== Data supplied
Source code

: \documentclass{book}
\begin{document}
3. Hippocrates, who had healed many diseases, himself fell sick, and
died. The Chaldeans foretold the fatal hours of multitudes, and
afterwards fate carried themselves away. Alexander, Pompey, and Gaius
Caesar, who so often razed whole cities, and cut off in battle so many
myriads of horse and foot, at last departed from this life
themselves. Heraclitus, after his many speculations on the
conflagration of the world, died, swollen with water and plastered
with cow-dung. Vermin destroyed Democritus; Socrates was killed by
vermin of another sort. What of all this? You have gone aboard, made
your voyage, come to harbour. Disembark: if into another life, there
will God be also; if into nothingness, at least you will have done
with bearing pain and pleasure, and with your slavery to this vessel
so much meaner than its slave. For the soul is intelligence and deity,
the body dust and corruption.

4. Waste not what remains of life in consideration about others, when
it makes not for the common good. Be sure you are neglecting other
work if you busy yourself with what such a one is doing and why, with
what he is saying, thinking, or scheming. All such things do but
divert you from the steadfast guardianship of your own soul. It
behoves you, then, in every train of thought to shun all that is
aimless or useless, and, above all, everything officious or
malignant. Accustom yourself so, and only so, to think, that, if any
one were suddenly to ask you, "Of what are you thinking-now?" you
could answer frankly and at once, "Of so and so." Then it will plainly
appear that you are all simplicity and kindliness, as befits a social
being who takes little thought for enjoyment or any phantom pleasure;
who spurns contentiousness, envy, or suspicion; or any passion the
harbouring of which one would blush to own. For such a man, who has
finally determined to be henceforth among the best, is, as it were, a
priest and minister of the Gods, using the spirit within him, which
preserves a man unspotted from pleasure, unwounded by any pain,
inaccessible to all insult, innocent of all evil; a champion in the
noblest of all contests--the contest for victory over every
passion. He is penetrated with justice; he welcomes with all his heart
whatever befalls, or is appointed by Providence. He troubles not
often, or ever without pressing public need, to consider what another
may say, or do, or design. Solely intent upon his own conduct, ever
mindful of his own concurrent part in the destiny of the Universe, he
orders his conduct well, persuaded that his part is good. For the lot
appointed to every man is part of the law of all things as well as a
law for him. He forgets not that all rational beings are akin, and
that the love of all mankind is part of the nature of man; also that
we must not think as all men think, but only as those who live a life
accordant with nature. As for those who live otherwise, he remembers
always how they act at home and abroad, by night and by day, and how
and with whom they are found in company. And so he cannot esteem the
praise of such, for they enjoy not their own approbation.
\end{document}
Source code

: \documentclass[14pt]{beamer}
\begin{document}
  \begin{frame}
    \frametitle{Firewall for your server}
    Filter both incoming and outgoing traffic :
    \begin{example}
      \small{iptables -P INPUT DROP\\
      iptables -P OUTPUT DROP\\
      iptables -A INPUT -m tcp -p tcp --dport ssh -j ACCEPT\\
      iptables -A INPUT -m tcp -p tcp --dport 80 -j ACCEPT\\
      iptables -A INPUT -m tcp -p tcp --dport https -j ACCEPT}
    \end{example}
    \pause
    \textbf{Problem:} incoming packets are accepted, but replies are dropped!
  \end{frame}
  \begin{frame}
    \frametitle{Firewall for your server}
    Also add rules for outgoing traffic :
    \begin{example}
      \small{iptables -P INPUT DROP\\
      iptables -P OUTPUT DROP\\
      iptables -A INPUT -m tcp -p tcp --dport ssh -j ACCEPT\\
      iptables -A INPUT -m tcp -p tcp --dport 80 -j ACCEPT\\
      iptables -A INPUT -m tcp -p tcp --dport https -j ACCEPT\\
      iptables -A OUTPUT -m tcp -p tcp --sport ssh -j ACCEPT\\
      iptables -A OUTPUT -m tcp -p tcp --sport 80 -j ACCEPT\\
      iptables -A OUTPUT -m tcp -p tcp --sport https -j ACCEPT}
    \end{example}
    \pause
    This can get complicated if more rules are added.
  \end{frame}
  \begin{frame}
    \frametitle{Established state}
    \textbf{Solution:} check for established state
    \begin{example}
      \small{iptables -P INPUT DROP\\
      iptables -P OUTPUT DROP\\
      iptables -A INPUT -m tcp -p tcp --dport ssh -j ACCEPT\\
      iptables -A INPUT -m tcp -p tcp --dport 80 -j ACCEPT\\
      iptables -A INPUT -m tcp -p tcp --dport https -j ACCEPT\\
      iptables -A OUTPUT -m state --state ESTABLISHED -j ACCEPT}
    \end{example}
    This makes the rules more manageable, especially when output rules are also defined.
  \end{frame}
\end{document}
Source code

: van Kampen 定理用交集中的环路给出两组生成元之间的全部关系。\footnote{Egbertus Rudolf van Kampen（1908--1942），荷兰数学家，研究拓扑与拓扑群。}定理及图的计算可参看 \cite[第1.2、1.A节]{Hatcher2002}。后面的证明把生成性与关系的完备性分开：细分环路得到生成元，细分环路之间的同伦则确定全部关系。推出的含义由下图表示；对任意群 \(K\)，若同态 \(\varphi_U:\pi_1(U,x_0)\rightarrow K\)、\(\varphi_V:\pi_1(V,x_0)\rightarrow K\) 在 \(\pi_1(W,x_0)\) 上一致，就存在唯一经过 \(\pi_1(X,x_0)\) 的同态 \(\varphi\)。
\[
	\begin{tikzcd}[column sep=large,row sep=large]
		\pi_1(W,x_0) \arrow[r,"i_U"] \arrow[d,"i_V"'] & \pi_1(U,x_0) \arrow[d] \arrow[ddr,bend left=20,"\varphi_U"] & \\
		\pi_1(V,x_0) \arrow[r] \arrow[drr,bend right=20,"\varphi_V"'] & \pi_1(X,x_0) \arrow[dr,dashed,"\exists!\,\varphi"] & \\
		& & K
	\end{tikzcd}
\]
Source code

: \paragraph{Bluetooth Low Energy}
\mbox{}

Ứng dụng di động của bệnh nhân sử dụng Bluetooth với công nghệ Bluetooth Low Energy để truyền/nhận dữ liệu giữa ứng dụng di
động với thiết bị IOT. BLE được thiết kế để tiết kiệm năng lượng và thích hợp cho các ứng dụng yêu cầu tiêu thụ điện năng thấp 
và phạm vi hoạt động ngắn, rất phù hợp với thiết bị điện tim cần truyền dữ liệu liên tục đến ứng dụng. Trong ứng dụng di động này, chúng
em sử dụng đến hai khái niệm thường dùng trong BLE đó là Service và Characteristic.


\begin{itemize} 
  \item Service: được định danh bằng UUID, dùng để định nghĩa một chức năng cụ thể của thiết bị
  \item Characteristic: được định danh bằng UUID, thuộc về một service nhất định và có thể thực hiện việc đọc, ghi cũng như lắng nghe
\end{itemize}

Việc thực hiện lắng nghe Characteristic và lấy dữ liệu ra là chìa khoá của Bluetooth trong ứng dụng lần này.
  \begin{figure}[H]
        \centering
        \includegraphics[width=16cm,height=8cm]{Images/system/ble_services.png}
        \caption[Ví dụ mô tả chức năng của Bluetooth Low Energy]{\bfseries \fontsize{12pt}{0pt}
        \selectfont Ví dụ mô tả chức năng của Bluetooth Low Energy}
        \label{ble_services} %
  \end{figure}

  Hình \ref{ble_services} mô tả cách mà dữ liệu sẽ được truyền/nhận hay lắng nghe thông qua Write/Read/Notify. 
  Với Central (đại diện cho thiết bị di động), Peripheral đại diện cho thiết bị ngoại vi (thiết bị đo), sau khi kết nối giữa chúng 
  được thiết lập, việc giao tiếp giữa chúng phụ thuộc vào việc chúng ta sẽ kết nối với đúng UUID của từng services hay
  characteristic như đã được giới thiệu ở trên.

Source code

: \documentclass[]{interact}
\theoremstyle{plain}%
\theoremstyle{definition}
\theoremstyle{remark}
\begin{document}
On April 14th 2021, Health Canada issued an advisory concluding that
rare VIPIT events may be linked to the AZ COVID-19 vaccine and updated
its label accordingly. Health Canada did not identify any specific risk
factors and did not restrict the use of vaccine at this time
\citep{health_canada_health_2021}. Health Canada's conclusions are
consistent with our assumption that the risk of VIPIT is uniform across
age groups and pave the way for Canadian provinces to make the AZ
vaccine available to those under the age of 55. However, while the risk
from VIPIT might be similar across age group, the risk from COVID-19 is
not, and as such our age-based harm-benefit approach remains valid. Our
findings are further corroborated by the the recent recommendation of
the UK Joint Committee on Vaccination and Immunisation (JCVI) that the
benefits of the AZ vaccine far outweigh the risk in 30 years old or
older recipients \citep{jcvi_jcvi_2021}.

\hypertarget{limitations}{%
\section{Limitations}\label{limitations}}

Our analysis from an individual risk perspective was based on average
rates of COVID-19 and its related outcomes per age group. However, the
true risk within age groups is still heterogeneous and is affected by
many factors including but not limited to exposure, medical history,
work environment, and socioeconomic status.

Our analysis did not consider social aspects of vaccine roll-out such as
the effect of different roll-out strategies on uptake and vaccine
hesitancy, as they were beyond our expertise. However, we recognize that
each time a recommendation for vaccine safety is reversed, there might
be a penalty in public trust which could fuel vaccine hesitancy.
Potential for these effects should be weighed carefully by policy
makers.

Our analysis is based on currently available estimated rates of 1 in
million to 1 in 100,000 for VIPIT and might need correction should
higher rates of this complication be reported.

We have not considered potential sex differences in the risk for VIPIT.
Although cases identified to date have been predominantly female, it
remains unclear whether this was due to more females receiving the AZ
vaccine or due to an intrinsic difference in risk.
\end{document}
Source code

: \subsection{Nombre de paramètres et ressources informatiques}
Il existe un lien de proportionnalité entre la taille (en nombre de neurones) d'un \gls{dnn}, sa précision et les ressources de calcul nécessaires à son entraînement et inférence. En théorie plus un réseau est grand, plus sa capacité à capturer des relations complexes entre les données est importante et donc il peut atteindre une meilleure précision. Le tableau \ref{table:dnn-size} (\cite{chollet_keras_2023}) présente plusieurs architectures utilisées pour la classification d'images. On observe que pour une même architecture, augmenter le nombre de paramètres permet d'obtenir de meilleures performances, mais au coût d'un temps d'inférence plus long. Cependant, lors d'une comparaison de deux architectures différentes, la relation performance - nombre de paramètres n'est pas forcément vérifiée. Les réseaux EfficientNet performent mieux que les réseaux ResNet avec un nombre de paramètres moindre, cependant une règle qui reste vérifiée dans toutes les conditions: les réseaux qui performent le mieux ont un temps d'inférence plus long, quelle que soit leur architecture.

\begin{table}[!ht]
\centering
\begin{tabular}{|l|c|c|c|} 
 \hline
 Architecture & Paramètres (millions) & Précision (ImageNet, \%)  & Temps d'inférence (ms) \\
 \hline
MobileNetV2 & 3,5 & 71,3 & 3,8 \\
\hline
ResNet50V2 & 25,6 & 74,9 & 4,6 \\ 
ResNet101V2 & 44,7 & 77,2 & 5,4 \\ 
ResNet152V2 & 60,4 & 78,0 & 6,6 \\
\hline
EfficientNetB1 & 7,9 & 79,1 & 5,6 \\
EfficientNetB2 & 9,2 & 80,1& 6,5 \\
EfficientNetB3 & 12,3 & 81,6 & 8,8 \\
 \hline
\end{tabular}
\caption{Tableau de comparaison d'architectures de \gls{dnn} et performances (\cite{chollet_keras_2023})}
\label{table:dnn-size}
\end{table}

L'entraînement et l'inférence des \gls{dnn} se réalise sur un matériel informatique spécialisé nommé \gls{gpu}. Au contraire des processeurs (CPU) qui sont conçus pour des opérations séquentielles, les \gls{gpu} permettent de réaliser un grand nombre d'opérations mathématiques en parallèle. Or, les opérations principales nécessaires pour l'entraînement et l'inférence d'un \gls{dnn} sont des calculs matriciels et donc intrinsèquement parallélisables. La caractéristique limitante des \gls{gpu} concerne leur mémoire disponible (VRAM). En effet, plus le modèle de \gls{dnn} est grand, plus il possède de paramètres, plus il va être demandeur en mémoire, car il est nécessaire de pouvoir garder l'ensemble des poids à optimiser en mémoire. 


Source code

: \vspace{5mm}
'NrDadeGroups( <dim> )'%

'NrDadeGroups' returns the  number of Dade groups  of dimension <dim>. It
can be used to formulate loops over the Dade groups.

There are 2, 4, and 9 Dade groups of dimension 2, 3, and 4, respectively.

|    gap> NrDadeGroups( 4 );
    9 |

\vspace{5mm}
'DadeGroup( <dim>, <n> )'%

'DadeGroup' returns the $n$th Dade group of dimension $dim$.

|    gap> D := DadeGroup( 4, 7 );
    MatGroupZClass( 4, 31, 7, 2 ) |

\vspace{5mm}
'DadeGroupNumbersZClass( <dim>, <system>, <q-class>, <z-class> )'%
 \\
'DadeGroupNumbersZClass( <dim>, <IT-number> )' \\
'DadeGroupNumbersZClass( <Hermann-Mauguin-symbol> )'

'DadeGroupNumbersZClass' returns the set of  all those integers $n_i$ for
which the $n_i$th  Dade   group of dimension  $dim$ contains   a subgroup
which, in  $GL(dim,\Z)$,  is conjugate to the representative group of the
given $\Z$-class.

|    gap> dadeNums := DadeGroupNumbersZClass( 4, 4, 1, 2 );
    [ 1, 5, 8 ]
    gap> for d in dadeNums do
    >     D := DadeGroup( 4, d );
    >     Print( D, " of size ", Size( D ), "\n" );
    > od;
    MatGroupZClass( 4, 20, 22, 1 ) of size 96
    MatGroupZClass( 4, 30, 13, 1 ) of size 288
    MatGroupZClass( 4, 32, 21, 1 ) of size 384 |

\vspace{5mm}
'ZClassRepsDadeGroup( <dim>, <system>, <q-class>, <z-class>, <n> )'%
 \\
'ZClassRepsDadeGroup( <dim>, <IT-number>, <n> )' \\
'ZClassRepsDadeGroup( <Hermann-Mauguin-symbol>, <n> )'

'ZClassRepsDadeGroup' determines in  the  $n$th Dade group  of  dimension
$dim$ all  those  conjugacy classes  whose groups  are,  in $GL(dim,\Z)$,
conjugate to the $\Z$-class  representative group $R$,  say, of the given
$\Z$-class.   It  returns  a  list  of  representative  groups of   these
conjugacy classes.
====
The first line of the entries above marks where to begin; repeat each line exactly through the one that contains "aimless or useless, and, above", and include that line.

## Output for this task
Source code

: \documentclass{book}
\begin{document}
3. Hippocrates, who had healed many diseases, himself fell sick, and
died. The Chaldeans foretold the fatal hours of multitudes, and
afterwards fate carried themselves away. Alexander, Pompey, and Gaius
Caesar, who so often razed whole cities, and cut off in battle so many
myriads of horse and foot, at last departed from this life
themselves. Heraclitus, after his many speculations on the
conflagration of the world, died, swollen with water and plastered
with cow-dung. Vermin destroyed Democritus; Socrates was killed by
vermin of another sort. What of all this? You have gone aboard, made
your voyage, come to harbour. Disembark: if into another life, there
will God be also; if into nothingness, at least you will have done
with bearing pain and pleasure, and with your slavery to this vessel
so much meaner than its slave. For the soul is intelligence and deity,
the body dust and corruption.

4. Waste not what remains of life in consideration about others, when
it makes not for the common good. Be sure you are neglecting other
work if you busy yourself with what such a one is doing and why, with
what he is saying, thinking, or scheming. All such things do but
divert you from the steadfast guardianship of your own soul. It
behoves you, then, in every train of thought to shun all that is
aimless or useless, and, above all, everything officious or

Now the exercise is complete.